British Roman Catholic bishop

Thomas Matthew Burns KC*HS (born 3 June 1944) is a British Roman Catholic bishop. On 16 October 2008, he was appointed Bishop of Menevia by Pope Benedict XVI, becoming so on 1 December 2008 when he took possession of his new see, on which day he ceased to be Bishop of the Forces. He is now bishop promoter for the Apostleship of the Sea, a Catholic organisation that provides pastoral and practical assistance to all seafarers. It was announced in July 2019 that Burns had retired from the role of Bishop of Menevia after 11 years.

==Life and ministry==
Tom Burns was born in Belfast, but his family later moved to Lancashire. After studying at St. Mary's College, Blackburn, a sixth form in an Exeter school and a monastery in Paignton, Burns was ordained to the priesthood on 16 December 1971 for the Society of Mary.
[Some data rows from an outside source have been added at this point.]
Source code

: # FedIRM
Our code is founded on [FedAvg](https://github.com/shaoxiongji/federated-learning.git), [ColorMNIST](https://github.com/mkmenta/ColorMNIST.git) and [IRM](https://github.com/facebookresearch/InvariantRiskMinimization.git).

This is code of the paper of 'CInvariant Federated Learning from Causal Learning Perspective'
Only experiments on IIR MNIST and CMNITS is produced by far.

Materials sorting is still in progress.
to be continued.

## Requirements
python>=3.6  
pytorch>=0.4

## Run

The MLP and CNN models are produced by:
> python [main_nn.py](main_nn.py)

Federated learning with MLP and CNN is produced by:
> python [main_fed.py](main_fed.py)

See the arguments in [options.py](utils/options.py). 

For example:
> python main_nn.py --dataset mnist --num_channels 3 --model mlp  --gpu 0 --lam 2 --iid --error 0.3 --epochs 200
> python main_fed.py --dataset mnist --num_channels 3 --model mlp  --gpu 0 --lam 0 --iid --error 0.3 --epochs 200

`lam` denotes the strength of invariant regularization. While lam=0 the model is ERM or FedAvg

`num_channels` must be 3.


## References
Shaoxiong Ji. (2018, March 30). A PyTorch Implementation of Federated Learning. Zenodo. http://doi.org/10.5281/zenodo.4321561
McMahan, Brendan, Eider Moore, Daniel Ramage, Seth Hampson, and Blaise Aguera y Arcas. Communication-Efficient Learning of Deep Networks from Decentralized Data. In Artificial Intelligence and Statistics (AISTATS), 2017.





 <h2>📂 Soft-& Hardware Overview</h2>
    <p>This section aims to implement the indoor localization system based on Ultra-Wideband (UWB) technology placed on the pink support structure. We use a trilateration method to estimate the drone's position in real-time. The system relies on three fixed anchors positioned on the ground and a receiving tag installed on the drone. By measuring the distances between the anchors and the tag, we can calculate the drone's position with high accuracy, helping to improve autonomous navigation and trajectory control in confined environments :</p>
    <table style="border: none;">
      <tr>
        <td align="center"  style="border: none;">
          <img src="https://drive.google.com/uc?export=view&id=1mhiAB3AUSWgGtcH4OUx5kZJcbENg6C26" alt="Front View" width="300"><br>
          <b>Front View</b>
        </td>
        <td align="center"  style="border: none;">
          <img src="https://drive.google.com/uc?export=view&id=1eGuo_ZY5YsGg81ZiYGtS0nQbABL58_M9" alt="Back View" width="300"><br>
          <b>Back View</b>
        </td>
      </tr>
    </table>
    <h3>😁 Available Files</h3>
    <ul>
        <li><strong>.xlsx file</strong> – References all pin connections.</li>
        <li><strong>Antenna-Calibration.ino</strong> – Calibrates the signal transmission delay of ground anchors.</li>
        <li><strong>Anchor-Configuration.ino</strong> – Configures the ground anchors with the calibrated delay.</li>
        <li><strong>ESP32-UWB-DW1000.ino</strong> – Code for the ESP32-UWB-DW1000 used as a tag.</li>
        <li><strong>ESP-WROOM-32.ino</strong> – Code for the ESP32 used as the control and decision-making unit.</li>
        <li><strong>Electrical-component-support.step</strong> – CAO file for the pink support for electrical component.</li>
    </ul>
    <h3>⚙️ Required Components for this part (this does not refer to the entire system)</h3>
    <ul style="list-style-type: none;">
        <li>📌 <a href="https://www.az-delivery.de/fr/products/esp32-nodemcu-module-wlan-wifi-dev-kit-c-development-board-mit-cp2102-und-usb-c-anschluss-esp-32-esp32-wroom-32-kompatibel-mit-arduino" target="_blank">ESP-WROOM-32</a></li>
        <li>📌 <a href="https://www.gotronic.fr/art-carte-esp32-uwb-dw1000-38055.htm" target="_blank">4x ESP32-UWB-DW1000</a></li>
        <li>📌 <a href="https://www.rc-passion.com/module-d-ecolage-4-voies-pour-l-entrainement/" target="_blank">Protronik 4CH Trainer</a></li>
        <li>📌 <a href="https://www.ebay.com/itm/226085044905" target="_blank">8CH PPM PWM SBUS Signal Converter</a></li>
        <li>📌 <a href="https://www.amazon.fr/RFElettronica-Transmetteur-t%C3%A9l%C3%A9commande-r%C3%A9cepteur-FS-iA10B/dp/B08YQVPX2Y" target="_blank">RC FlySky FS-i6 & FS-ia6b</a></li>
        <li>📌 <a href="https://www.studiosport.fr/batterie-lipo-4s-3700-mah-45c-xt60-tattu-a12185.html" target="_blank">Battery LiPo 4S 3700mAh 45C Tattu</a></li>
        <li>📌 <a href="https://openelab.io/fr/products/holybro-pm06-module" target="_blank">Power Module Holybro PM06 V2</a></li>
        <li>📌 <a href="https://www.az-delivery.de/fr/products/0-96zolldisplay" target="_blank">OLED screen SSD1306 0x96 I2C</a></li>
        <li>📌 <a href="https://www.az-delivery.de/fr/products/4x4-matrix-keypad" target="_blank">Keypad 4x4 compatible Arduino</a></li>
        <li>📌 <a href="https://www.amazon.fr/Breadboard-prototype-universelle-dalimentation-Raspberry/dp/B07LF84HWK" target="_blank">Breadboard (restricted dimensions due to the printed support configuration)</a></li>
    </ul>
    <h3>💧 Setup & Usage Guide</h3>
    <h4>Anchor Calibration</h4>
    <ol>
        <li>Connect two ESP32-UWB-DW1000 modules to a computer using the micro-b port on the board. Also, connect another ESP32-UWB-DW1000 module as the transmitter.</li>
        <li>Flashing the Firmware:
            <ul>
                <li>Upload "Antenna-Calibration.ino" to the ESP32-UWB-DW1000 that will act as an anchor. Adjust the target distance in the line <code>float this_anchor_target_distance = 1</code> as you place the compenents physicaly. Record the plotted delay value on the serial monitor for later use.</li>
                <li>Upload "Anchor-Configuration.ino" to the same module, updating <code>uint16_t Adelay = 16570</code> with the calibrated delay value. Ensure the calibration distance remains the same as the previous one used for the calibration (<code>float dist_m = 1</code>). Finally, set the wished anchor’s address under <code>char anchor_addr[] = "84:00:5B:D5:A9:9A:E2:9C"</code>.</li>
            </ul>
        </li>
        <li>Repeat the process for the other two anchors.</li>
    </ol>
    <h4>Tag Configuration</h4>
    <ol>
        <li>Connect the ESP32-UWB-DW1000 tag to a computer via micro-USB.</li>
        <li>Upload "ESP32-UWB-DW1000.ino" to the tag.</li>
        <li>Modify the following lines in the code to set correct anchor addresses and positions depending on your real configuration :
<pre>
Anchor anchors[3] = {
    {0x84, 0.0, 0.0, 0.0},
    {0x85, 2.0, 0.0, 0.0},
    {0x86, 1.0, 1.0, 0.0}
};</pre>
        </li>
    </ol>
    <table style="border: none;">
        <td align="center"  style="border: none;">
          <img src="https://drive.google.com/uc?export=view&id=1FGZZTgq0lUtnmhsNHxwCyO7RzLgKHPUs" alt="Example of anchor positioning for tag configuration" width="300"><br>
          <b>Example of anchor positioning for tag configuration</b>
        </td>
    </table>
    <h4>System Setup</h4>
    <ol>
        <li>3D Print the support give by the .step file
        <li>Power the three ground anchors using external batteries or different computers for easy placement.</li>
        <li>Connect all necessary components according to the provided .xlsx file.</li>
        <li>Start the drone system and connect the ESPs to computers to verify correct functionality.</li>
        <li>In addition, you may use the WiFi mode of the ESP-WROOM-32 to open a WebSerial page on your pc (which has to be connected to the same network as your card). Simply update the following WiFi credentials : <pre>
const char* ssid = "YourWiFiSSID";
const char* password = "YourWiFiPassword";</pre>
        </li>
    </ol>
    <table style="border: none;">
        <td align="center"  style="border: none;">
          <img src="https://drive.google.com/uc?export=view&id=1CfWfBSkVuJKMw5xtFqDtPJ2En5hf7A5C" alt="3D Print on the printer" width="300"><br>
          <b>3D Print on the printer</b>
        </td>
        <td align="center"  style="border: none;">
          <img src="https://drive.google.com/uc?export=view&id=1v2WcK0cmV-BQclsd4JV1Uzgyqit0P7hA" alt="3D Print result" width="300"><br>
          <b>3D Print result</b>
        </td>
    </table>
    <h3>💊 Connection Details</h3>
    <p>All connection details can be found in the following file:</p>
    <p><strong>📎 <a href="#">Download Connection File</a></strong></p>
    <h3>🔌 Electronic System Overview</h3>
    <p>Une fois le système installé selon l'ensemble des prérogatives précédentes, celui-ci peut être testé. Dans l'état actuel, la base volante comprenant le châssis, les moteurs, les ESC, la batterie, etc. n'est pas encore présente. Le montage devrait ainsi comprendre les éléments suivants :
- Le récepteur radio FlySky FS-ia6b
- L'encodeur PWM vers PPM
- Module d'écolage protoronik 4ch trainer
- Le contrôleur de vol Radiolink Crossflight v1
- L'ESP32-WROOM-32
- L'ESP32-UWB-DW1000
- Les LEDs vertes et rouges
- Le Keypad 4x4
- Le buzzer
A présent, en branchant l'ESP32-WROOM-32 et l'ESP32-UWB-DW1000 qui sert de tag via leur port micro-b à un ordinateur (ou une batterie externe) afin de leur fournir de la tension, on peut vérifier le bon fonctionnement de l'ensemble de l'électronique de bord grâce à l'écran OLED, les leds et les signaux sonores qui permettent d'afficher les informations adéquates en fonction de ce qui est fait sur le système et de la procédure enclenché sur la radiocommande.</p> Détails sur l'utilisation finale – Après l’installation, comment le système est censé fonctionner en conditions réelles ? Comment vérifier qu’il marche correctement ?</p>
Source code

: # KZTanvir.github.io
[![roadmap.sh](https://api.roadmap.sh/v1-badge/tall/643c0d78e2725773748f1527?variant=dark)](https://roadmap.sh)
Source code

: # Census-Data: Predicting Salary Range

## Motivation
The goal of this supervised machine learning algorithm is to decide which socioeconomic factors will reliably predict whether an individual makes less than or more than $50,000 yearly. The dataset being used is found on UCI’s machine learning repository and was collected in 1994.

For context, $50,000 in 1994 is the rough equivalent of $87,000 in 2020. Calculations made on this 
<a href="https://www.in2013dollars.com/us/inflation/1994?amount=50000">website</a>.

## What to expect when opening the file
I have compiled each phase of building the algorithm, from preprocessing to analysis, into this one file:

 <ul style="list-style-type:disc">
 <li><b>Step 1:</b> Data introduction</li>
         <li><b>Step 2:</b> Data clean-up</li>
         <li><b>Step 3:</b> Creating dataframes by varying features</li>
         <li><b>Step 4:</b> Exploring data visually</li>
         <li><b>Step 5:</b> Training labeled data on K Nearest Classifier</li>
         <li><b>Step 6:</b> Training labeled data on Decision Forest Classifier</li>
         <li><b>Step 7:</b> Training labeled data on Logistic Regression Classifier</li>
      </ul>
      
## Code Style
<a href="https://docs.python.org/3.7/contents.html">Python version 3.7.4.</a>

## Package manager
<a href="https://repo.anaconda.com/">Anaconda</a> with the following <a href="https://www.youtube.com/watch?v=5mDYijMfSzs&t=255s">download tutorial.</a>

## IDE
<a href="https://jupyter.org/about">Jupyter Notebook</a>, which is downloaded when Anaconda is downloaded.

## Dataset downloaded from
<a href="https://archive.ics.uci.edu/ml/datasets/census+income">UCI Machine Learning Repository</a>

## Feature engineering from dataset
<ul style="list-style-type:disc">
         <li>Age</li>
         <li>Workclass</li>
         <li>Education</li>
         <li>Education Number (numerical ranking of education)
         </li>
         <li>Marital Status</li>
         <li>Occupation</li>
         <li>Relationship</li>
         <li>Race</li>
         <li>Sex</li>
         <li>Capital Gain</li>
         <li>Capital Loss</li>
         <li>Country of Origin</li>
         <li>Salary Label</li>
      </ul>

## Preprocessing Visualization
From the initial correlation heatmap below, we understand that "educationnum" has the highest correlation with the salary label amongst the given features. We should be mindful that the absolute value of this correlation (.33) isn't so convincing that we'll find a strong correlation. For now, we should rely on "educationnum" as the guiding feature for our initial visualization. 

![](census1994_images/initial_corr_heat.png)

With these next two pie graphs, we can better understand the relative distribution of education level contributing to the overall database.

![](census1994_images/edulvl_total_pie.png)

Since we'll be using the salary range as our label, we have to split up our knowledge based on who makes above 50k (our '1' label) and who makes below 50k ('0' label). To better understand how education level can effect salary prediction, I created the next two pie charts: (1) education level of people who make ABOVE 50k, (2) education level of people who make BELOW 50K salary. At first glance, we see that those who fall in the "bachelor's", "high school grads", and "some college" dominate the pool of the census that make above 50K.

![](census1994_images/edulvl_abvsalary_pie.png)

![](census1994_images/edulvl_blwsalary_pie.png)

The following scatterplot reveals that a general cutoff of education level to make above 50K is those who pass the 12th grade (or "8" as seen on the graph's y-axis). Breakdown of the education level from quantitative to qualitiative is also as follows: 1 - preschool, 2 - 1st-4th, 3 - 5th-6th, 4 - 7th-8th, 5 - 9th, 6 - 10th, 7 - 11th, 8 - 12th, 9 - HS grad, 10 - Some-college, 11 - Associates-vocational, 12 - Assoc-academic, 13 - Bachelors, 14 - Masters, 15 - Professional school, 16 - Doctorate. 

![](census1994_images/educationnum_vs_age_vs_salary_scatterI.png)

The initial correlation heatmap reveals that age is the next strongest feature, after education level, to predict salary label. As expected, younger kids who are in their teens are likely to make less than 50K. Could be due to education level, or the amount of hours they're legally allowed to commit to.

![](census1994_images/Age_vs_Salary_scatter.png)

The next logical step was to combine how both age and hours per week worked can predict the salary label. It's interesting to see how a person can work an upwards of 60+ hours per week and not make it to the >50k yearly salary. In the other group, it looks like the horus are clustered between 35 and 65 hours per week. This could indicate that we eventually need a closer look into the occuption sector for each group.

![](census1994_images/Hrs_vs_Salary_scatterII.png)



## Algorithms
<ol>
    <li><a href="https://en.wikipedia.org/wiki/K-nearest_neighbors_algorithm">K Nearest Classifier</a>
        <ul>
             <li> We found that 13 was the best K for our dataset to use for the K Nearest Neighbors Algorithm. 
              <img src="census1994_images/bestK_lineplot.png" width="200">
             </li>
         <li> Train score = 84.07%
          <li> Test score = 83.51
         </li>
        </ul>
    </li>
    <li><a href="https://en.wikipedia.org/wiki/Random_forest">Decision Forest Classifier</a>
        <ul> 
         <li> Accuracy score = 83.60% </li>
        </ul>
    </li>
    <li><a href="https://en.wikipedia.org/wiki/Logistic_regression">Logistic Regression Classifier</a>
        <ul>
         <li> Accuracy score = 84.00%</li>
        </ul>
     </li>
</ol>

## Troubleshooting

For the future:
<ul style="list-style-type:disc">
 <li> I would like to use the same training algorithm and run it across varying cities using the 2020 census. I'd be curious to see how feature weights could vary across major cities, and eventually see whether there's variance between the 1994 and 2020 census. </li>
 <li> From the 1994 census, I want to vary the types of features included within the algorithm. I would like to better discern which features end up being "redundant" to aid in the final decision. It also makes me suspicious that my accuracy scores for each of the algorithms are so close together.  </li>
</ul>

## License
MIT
On 24 May 2002, he was appointed to head the military ordinariate of Great Britain, the Bishopric of the Forces. He received his episcopal consecration on the following 18 June from Cardinal Cormac Murphy-O'Connor, with Bishop Francis Walmsley and Archbishop Patrick Altham Kelly serving as co-consecrators.

Burns has been a vociferous critic of the UK Ministry of Defence, complaining that troops in Iraq were "frustrated by restrictions, checks and delays that are placed on them but not on their opponents", and that their "activities are often jeopardised by poor equipment, outmoded vehicles and inadequate apparel".

The church closure in Aberystwyth has been criticised.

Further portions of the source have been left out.